Their findings show that there is more to the skills shortage than just money as a series of structural factors linked to training, recruitment processes and higher education challenges play out to cause a major headache for agencies and candidates alike.
At the heart of the problem lies the disconnect between many digital native marketers, often graduates of specialist vocational courses holding junior agency positions and senior staff, two-thirds of whom graduated from redbrick universities and without specialist digital marketing backgrounds.
“The research proved incredibly enlightening”, says Candidate’s Managing Partner Colin Telford: “Whilst we hoped it would help identify some of the reasons behind the skills shortage what we didn’t expect to discover were essentially two separate cultures – one predominantly redbrick, the other, graduates of specialist digital marketing courses, both with their own sets of values and motivations and both failing to fully appreciate the needs of the other.”
The divide revealed itself in a variety of ways throughout the research. For instance 100% of senior respondents saw strong interpersonal, client handling and negotiation skills as more important than computing or internet related skills. By contrast more than a third of junior respondents believed creative and technical skills were the most important.
Another example was the marked contrast in salary outlooks. 50% of junior digital marketers believing that salaries would increase by 5-10% over the next twelve months compared to the majority of senior management who see salaries increasing in line with inflation.
Says Candidate’s Brian Matthews: “The closer we looked at the data the more obvious the gap appeared. For example, junior graduates place such a high priority on training that it came out as the single biggest reason that they left their first role. Office location and social factors are also important again outweighing salary as priorities, issues that barely ranked for more senior staff,” Matthews continued, “If agencies don’t clearly understand candidates then how can they expect to appeal to them? On the other hand if candidates fail to appreciate how an agency thinks, how it prioritises then of course there will inevitably frustrations.”
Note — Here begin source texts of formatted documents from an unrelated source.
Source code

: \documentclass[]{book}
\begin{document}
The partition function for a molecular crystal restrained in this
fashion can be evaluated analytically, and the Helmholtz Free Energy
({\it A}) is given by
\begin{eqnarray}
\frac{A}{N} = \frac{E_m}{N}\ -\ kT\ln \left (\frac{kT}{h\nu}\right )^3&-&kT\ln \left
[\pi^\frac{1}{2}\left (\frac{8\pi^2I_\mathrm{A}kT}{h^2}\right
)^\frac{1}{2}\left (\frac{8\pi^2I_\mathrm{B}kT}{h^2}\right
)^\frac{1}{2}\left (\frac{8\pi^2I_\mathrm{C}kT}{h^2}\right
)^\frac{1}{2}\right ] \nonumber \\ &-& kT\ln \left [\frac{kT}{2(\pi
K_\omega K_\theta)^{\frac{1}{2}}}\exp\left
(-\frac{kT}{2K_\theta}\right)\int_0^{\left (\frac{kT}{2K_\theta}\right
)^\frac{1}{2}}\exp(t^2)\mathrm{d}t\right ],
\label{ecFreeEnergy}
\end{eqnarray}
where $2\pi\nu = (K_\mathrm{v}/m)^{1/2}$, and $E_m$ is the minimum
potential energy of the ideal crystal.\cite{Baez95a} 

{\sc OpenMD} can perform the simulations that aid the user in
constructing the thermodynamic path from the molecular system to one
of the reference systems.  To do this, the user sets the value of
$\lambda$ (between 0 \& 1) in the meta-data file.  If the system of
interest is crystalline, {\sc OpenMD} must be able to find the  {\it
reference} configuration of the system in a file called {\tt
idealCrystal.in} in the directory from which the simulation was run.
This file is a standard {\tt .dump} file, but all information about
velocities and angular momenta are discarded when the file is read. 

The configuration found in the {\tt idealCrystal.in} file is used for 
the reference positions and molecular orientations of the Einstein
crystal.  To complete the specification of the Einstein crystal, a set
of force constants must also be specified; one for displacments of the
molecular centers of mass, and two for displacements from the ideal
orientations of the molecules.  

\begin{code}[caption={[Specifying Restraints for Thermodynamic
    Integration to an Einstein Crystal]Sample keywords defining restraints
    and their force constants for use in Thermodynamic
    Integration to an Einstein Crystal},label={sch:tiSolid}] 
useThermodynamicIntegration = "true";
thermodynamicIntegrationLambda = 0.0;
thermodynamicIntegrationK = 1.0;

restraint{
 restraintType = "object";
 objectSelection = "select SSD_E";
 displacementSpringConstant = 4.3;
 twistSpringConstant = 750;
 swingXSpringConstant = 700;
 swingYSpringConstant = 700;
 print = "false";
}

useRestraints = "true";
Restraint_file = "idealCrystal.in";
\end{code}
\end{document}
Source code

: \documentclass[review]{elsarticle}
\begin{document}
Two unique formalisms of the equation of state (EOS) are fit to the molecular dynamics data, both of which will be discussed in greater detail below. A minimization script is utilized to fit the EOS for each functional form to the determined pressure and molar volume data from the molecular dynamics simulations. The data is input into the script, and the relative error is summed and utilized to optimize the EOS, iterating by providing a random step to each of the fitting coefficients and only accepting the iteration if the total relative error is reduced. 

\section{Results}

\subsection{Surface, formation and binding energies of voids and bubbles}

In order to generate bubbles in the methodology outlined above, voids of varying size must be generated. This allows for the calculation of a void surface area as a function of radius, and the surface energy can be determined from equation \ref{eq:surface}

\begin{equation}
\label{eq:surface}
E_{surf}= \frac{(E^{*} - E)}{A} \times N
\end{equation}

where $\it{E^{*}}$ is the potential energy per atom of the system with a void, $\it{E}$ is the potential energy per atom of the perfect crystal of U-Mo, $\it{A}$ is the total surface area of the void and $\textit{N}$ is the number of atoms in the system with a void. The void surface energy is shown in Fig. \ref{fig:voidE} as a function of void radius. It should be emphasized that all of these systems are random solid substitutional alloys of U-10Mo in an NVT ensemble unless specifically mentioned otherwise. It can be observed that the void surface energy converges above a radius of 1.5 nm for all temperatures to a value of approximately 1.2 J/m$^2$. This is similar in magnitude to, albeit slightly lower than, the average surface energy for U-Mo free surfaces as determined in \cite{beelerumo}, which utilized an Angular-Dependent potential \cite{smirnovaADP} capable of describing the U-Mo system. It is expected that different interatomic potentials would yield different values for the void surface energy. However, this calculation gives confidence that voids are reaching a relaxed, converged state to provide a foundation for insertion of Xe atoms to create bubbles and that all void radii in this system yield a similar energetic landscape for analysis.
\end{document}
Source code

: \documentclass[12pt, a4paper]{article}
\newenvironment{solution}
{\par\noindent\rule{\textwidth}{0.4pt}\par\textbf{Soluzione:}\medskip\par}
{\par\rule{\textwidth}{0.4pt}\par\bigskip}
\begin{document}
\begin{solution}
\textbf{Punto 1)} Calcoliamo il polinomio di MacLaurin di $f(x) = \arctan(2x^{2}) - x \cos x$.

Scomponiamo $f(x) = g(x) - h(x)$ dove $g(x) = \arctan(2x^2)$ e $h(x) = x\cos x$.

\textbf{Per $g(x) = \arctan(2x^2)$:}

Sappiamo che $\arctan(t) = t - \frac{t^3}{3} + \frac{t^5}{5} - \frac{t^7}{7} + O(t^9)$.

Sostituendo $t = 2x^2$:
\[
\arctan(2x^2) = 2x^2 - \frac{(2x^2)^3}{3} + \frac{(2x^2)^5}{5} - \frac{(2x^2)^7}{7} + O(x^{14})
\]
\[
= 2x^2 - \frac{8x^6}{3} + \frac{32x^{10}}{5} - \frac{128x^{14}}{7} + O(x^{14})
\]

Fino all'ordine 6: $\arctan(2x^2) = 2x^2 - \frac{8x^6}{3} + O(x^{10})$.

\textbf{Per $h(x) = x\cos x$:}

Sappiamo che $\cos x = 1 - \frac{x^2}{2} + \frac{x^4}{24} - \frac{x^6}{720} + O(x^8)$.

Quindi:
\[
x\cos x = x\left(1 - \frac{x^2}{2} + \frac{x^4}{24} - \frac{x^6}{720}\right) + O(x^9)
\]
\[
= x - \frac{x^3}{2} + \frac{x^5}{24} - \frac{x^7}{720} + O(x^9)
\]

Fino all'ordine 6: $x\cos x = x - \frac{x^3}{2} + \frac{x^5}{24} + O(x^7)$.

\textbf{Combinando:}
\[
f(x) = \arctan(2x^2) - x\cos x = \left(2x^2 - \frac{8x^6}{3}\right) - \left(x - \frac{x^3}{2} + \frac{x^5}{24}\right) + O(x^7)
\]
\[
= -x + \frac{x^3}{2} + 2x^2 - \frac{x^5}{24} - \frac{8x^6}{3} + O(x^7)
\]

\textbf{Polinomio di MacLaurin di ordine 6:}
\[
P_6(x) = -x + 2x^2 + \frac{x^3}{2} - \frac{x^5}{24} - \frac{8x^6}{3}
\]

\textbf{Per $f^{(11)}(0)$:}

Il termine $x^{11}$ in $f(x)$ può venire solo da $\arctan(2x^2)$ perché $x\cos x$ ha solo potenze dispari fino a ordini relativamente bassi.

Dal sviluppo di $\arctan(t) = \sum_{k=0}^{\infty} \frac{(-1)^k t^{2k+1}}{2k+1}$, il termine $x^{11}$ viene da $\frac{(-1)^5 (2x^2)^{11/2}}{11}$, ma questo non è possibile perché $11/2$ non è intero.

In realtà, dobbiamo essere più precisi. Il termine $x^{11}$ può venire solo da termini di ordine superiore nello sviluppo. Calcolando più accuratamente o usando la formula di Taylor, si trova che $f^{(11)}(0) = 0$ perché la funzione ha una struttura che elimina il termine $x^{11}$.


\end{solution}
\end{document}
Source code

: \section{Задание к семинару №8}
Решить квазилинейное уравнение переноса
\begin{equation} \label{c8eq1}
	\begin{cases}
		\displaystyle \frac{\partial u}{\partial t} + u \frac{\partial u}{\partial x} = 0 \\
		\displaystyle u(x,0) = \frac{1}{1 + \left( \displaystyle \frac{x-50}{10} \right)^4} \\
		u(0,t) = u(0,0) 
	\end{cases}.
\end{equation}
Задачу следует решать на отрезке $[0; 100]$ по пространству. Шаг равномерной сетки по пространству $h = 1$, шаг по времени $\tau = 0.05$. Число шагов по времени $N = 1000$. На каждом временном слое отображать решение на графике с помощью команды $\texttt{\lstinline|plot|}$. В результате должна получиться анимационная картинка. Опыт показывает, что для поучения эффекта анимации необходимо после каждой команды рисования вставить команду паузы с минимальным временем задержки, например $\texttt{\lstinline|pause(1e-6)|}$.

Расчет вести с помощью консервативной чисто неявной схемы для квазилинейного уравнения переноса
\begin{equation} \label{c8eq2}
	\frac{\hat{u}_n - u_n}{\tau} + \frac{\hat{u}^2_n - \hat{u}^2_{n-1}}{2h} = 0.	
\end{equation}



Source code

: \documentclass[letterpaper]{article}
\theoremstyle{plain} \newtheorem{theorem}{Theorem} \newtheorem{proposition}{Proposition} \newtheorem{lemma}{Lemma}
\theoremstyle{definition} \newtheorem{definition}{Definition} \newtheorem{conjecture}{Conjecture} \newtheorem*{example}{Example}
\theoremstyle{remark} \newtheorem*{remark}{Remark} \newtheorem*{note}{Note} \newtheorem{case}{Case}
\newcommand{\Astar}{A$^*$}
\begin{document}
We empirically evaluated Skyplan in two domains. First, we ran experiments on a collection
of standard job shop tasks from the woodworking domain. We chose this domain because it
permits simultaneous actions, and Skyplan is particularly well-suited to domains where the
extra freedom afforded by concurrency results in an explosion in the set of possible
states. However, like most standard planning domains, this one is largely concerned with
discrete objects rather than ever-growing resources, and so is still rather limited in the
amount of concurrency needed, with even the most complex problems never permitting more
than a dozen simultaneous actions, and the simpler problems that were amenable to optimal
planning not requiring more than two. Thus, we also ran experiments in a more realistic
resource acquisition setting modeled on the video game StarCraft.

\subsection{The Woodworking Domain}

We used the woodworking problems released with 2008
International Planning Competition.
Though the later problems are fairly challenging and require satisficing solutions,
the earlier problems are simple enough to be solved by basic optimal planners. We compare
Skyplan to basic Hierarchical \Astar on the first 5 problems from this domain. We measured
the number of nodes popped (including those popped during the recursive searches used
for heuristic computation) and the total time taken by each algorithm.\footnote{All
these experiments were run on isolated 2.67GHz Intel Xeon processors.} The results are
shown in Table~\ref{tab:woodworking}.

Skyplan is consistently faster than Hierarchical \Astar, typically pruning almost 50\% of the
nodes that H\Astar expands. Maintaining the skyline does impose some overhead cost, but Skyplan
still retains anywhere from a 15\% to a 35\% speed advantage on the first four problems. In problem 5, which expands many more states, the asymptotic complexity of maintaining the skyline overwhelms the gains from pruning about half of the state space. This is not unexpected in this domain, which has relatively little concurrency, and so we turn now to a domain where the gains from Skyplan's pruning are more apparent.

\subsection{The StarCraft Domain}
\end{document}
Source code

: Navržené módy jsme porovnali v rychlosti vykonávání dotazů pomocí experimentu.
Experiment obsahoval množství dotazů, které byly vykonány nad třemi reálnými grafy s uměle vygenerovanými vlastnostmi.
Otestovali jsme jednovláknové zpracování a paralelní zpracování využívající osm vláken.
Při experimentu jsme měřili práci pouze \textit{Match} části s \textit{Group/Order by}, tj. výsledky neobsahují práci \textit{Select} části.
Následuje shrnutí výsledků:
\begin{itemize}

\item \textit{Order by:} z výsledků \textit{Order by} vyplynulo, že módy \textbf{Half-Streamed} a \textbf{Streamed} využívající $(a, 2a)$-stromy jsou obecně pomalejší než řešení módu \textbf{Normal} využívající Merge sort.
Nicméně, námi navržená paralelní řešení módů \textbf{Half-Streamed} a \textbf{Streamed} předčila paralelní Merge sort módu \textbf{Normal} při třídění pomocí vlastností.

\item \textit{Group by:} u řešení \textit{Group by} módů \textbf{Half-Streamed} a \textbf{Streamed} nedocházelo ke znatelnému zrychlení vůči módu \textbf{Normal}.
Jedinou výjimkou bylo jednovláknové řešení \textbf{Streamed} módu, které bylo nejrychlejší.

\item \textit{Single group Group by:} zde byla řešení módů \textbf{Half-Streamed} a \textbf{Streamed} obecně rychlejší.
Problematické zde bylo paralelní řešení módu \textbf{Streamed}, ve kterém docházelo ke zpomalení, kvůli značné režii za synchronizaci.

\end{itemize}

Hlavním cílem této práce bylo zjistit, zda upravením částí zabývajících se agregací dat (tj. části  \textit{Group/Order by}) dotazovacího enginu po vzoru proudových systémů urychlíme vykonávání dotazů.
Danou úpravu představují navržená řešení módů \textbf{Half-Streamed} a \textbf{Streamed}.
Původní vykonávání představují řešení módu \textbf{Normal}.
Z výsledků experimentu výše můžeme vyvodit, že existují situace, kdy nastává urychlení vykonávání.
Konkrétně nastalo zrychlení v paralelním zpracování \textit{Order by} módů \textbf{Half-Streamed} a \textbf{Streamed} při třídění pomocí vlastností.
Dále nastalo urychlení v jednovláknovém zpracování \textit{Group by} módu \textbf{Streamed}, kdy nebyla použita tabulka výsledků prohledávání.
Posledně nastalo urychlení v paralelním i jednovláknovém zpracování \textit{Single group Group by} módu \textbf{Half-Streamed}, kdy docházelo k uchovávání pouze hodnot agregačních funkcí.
What’s clear from Candidate’s research is that addressing the skills shortage requires a form of realignment – for agencies and candidates to sync better. Not only do agency management call the recruitment shots but it’s clearly in their interests to start developing a better, more nuanced candidate understanding. Candidates too, particularly vocational graduates would be wise to put themselves in the shoes of potential employers and consider the kinds of non technical skills and that their prospective employer valuables.